Case Study:
Phasing retirement suits self-employed

Roger and Helen Green

Roger, 67, is a self-employed IT consultant. His wife Helen, 62, is just about to retire from her job with a government agency. She will receive a pension of £8,000 a year. Roger has two personal pension plans worth £320,000. They own their own home mortgage-free and have other long-term savings of £30,000.

Their adviser tells them that Roger’s fund can only provide a pension income of £15,500 net of tax. Together with Helen’s pension this would leave them with net income at least £5,000 a year below their target. They will receive an inheritance of about £100,000 on the death of Helen’s mother, now aged 92.

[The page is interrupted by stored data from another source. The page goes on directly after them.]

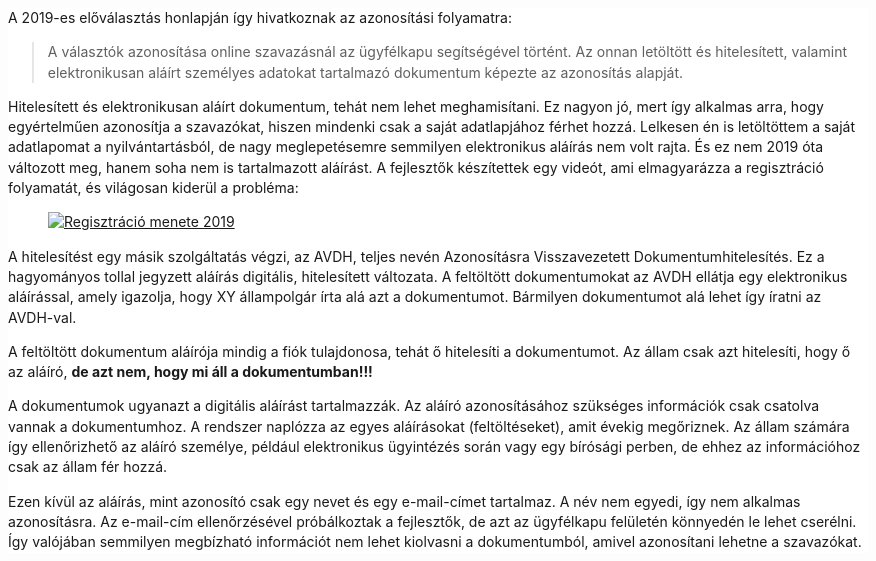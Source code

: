 A 2019-es előválasztás honlapján így hivatkoznak az azonosítási folyamatra:

>A választók azonosítása online szavazásnál az ügyfélkapu segítségével történt. Az onnan letöltött és hitelesített, valamint elektronikusan aláírt személyes adatokat tartalmazó dokumentum képezte az azonosítás alapját.

Hitelesített és elektronikusan aláírt dokumentum, tehát nem lehet meghamisítani.
Ez nagyon jó, mert így alkalmas arra, hogy egyértelműen azonosítja a szavazókat, hiszen mindenki csak a saját adatlapjához férhet hozzá.
Lelkesen én is letöltöttem a saját adatlapomat a nyilvántartásból, de nagy meglepetésemre semmilyen elektronikus aláírás nem volt rajta.
És ez nem 2019 óta változott meg, hanem soha nem is tartalmazott aláírást.
A fejlesztők készítettek egy videót, ami elmagyarázza a regisztráció folyamatát, és világosan kiderül a probléma:

<figure>
  <a href="https://www.youtube.com/watch?v=ghkuBwSTwhU">
    <img src="https://img.youtube.com/vi/ghkuBwSTwhU/maxresdefault.jpg" alt="Regisztráció menete 2019" width="600"/>
  </a>
  <figcaption></figcaption>
</figure>

A hitelesítést egy másik szolgáltatás végzi, az AVDH, teljes nevén Azonosításra Visszavezetett Dokumentumhitelesítés.
Ez a hagyományos tollal jegyzett aláírás digitális, hitelesített változata.
A feltöltött dokumentumokat az AVDH ellátja egy elektronikus aláírással, amely igazolja, hogy XY állampolgár írta alá azt a dokumentumot.
Bármilyen dokumentumot alá lehet így íratni az AVDH-val.

A feltöltött dokumentum aláírója mindig a fiók tulajdonosa, tehát ő hitelesíti a dokumentumot.
Az állam csak azt hitelesíti, hogy ő az aláíró, **de azt nem, hogy mi áll a dokumentumban!!!**

A dokumentumok ugyanazt a digitális aláírást tartalmazzák.
Az aláíró azonosításához szükséges információk csak csatolva vannak a dokumentumhoz.
A rendszer naplózza az egyes aláírásokat (feltöltéseket), amit évekig megőriznek.
Az állam számára így ellenőrizhető az aláíró személye, például elektronikus ügyintézés során vagy egy bírósági perben, de ehhez az információhoz csak az állam fér hozzá.

Ezen kívül az aláírás, mint azonosító csak egy nevet és egy e-mail-címet tartalmaz.
A név nem egyedi, így nem alkalmas azonosításra.
Az e-mail-cím ellenőrzésével próbálkoztak a fejlesztők, de azt az ügyfélkapu felületén könnyedén le lehet cserélni.
Így valójában semmilyen megbízható információt nem lehet kiolvasni a dokumentumból, amivel azonosítani lehetne a szavazókat.

<figure>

They agree that Roger will continue to work part-time and will contribute as much as he can but at least £10,000 a year to the pension fund over the next three years. At that stage, they will review the situation.

One possibility is for Roger to use a ‘phased retirement’ scheme to gradually convert his pension fund into lifetime income. This gives the possibility of growth in the value of the fund and of a higher income as Roger will convert capital into income-producing assets at progressively higher ages. Investment of the inheritance could generate extra income of some £6,000 a year.

The value of an investment and the income from it could go down as well as up. The return at the end of the investment period is not guaranteed and you may get back less than you originally invested.